Nun war der arme Königssohn blind und stand da und wußte sich nicht zu helfen. Da trat der Riese wieder zu ihm und hatte Böses im Sinn. Schweigend faßte er den Blinden bei der Hand, wie jemand der ihn leiten wollte; so führte er ihn fort auf die Spitze eines hohen Felsens. Da verließ er ihn und dachte, wenn er noch ein paar Schritte geht, so stürzt er sich todt und ich kann ihm den Ring abnehmen. Aber der treue Löwe hatte seinen Herrn nicht verlassen, hielt ihn am Kleide fest und zog ihn allmälig wieder zurück.
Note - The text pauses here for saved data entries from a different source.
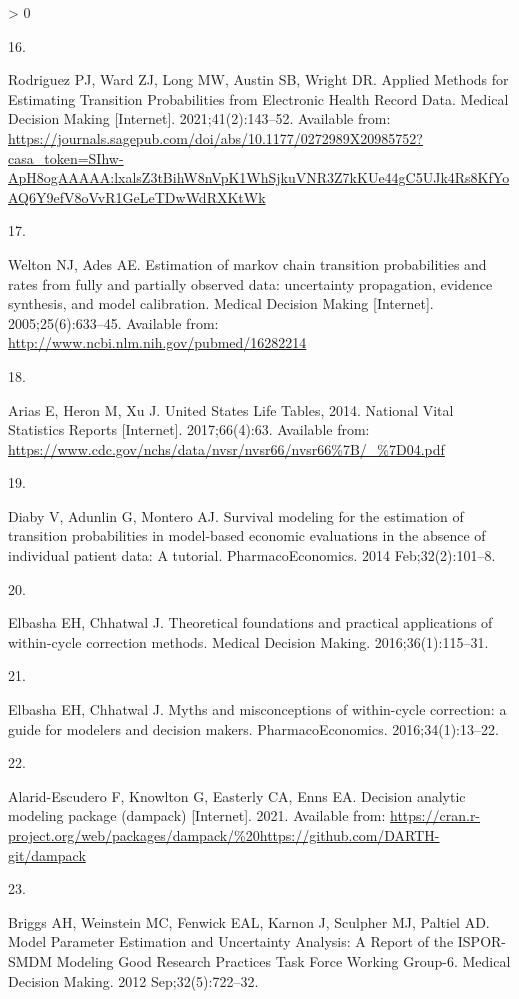 \documentclass[
]{article}
\newlength{\cslhangindent}
\newlength{\csllabelwidth}
\newenvironment{CSLReferences}[2] %
 {%
  \setlength{\parindent}{0pt}
  \ifodd #1 \everypar{\setlength{\hangindent}{\cslhangindent}}\ignorespaces\fi
  \ifnum #2 > 0
  \setlength{\parskip}{#2\baselineskip}
  \fi
 }%
 {}
\newcommand{\CSLLeftMargin}[1]{\parbox[t]{\csllabelwidth}{#1}}
\newcommand{\CSLRightInline}[1]{\parbox[t]{\linewidth - \csllabelwidth}{#1}\break}
\begin{document}
\begin{CSLReferences}{0}{0}
\leavevmode\hypertarget{ref-Rodriguez2021}{}%
\CSLLeftMargin{16. }
\CSLRightInline{Rodriguez PJ, Ward ZJ, Long MW, Austin SB, Wright DR. {Applied Methods for Estimating Transition Probabilities from Electronic Health Record Data}. Medical Decision Making {[}Internet{]}. 2021;41(2):143--52. Available from: \url{https://journals.sagepub.com/doi/abs/10.1177/0272989X20985752?casa_token=SIhw-ApH8ogAAAAA:lxalsZ3tBihW8nVpK1WhSjkuVNR3Z7kKUe44gC5UJk4Rs8KfYoAQ6Y9efV8oVvR1GeLeTDwWdRXKtWk}}

\leavevmode\hypertarget{ref-Welton2005}{}%
\CSLLeftMargin{17. }
\CSLRightInline{Welton NJ, Ades AE. {Estimation of markov chain transition probabilities and rates from fully and partially observed data: uncertainty propagation, evidence synthesis, and model calibration.} Medical Decision Making {[}Internet{]}. 2005;25(6):633--45. Available from: \url{http://www.ncbi.nlm.nih.gov/pubmed/16282214}}

\leavevmode\hypertarget{ref-Arias2017}{}%
\CSLLeftMargin{18. }
\CSLRightInline{Arias E, Heron M, Xu J. {United States Life Tables, 2014}. National Vital Statistics Reports {[}Internet{]}. 2017;66(4):63. Available from: \url{https://www.cdc.gov/nchs/data/nvsr/nvsr66/nvsr66\%7B/_\%7D04.pdf}}

\leavevmode\hypertarget{ref-Diaby2014}{}%
\CSLLeftMargin{19. }
\CSLRightInline{Diaby V, Adunlin G, Montero AJ. {Survival modeling for the estimation of transition probabilities in model-based economic evaluations in the absence of individual patient data: A tutorial}. PharmacoEconomics. 2014 Feb;32(2):101--8. }

\leavevmode\hypertarget{ref-Elbasha2016}{}%
\CSLLeftMargin{20. }
\CSLRightInline{Elbasha EH, Chhatwal J. {Theoretical foundations and practical applications of within-cycle correction methods}. Medical Decision Making. 2016;36(1):115--31. }

\leavevmode\hypertarget{ref-Elbasha2016a}{}%
\CSLLeftMargin{21. }
\CSLRightInline{Elbasha EH, Chhatwal J. {Myths and misconceptions of within-cycle correction: a guide for modelers and decision makers}. PharmacoEconomics. 2016;34(1):13--22. }

\leavevmode\hypertarget{ref-Alarid-Escudero2021}{}%
\CSLLeftMargin{22. }
\CSLRightInline{Alarid-Escudero F, Knowlton G, Easterly CA, Enns EA. Decision analytic modeling package (dampack) {[}Internet{]}. 2021. Available from: \url{https://cran.r-project.org/web/packages/dampack/\%20https://github.com/DARTH-git/dampack}}

\leavevmode\hypertarget{ref-Briggs2012}{}%
\CSLLeftMargin{23. }
\CSLRightInline{Briggs AH, Weinstein MC, Fenwick EAL, Karnon J, Sculpher MJ, Paltiel AD. {Model Parameter Estimation and Uncertainty Analysis: A Report of the ISPOR-SMDM Modeling Good Research Practices Task Force Working Group-6.} Medical Decision Making. 2012 Sep;32(5):722--32. }


\end{CSLReferences}
\end{document}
Als der Riese zurück kam und den Todten berauben wollte, da fand er ihn gerettet. „Ist denn ein so schwaches Menschenkind nicht zu verderben!“ sprach er zornig zu sich selbst, faßte den Königssohn und führte ihn zum zweitenmal auf einem andern Weg zum Abgrund; aber der Löwe, der die böse Absicht merkte, half seinem Herrn treulich aus der Gefahr. Als sie bis zum Rand gekommen waren und der Riese die Hand des Königssohns fahren ließ, um ihn allein zurückzulassen, da sprang der Löwe mit aller Macht gegen ihn, daß das Ungeheuer hinabstürzte und ganz zerschmettert wurde.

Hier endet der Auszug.